[Data for this task Boundary: Start]

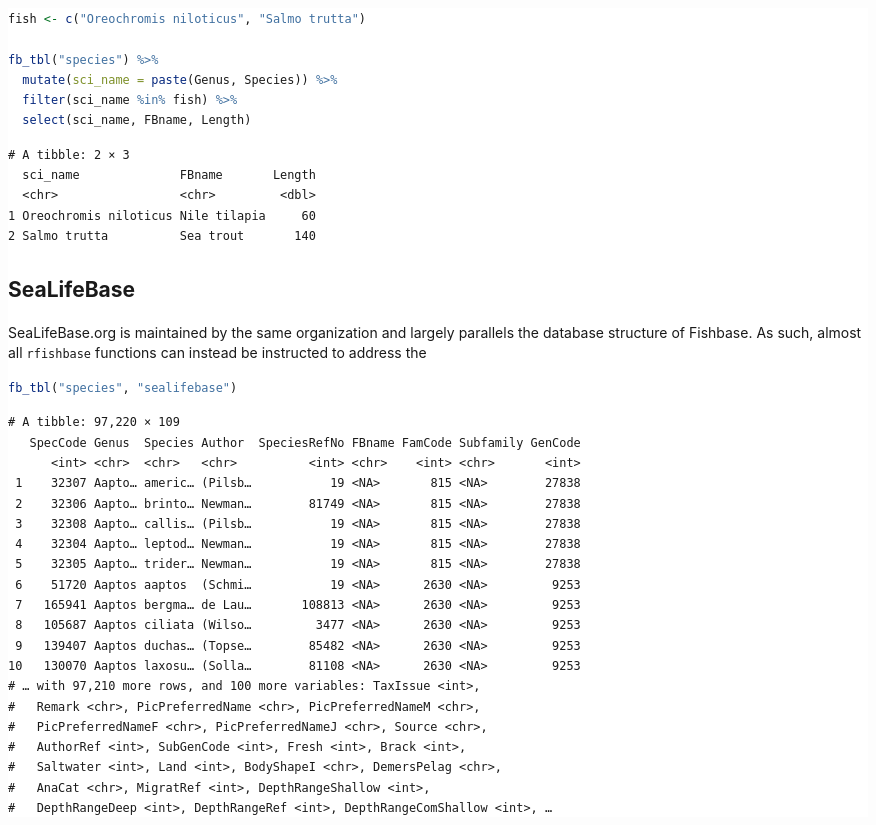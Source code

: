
 ``` r
fish <- c("Oreochromis niloticus", "Salmo trutta")

fb_tbl("species") %>% 
  mutate(sci_name = paste(Genus, Species)) %>%
  filter(sci_name %in% fish) %>% 
  select(sci_name, FBname, Length)
```

    # A tibble: 2 × 3
      sci_name              FBname       Length
      <chr>                 <chr>         <dbl>
    1 Oreochromis niloticus Nile tilapia     60
    2 Salmo trutta          Sea trout       140

## SeaLifeBase

SeaLifeBase.org is maintained by the same organization and largely
parallels the database structure of Fishbase. As such, almost all
`rfishbase` functions can instead be instructed to address the

``` r
fb_tbl("species", "sealifebase")
```

    # A tibble: 97,220 × 109
       SpecCode Genus  Species Author  SpeciesRefNo FBname FamCode Subfamily GenCode
          <int> <chr>  <chr>   <chr>          <int> <chr>    <int> <chr>       <int>
     1    32307 Aapto… americ… (Pilsb…           19 <NA>       815 <NA>        27838
     2    32306 Aapto… brinto… Newman…        81749 <NA>       815 <NA>        27838
     3    32308 Aapto… callis… (Pilsb…           19 <NA>       815 <NA>        27838
     4    32304 Aapto… leptod… Newman…           19 <NA>       815 <NA>        27838
     5    32305 Aapto… trider… Newman…           19 <NA>       815 <NA>        27838
     6    51720 Aaptos aaptos  (Schmi…           19 <NA>      2630 <NA>         9253
     7   165941 Aaptos bergma… de Lau…       108813 <NA>      2630 <NA>         9253
     8   105687 Aaptos ciliata (Wilso…         3477 <NA>      2630 <NA>         9253
     9   139407 Aaptos duchas… (Topse…        85482 <NA>      2630 <NA>         9253
    10   130070 Aaptos laxosu… (Solla…        81108 <NA>      2630 <NA>         9253
    # … with 97,210 more rows, and 100 more variables: TaxIssue <int>,
    #   Remark <chr>, PicPreferredName <chr>, PicPreferredNameM <chr>,
    #   PicPreferredNameF <chr>, PicPreferredNameJ <chr>, Source <chr>,
    #   AuthorRef <int>, SubGenCode <int>, Fresh <int>, Brack <int>,
    #   Saltwater <int>, Land <int>, BodyShapeI <chr>, DemersPelag <chr>,
    #   AnaCat <chr>, MigratRef <int>, DepthRangeShallow <int>,
    #   DepthRangeDeep <int>, DepthRangeRef <int>, DepthRangeComShallow <int>, …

[Data for this task Boundary: End]

*Aim of the exercise*
From the first line of the material down to the line containing "32306 Aapto… brinto…", inclusive, return each line exactly, skipping any picture.

*Reply to the task*
Source code

:
 ``` r
fish <- c("Oreochromis niloticus", "Salmo trutta")

fb_tbl("species") %>% 
  mutate(sci_name = paste(Genus, Species)) %>%
  filter(sci_name %in% fish) %>% 
  select(sci_name, FBname, Length)
```

    # A tibble: 2 × 3
      sci_name              FBname       Length
      <chr>                 <chr>         <dbl>
    1 Oreochromis niloticus Nile tilapia     60
    2 Salmo trutta          Sea trout       140

## SeaLifeBase

SeaLifeBase.org is maintained by the same organization and largely
parallels the database structure of Fishbase. As such, almost all
`rfishbase` functions can instead be instructed to address the

``` r
fb_tbl("species", "sealifebase")
```

    # A tibble: 97,220 × 109
       SpecCode Genus  Species Author  SpeciesRefNo FBname FamCode Subfamily GenCode
          <int> <chr>  <chr>   <chr>          <int> <chr>    <int> <chr>       <int>
     1    32307 Aapto… americ… (Pilsb…           19 <NA>       815 <NA>        27838
     2    32306 Aapto… brinto… Newman…        81749 <NA>       815 <NA>        27838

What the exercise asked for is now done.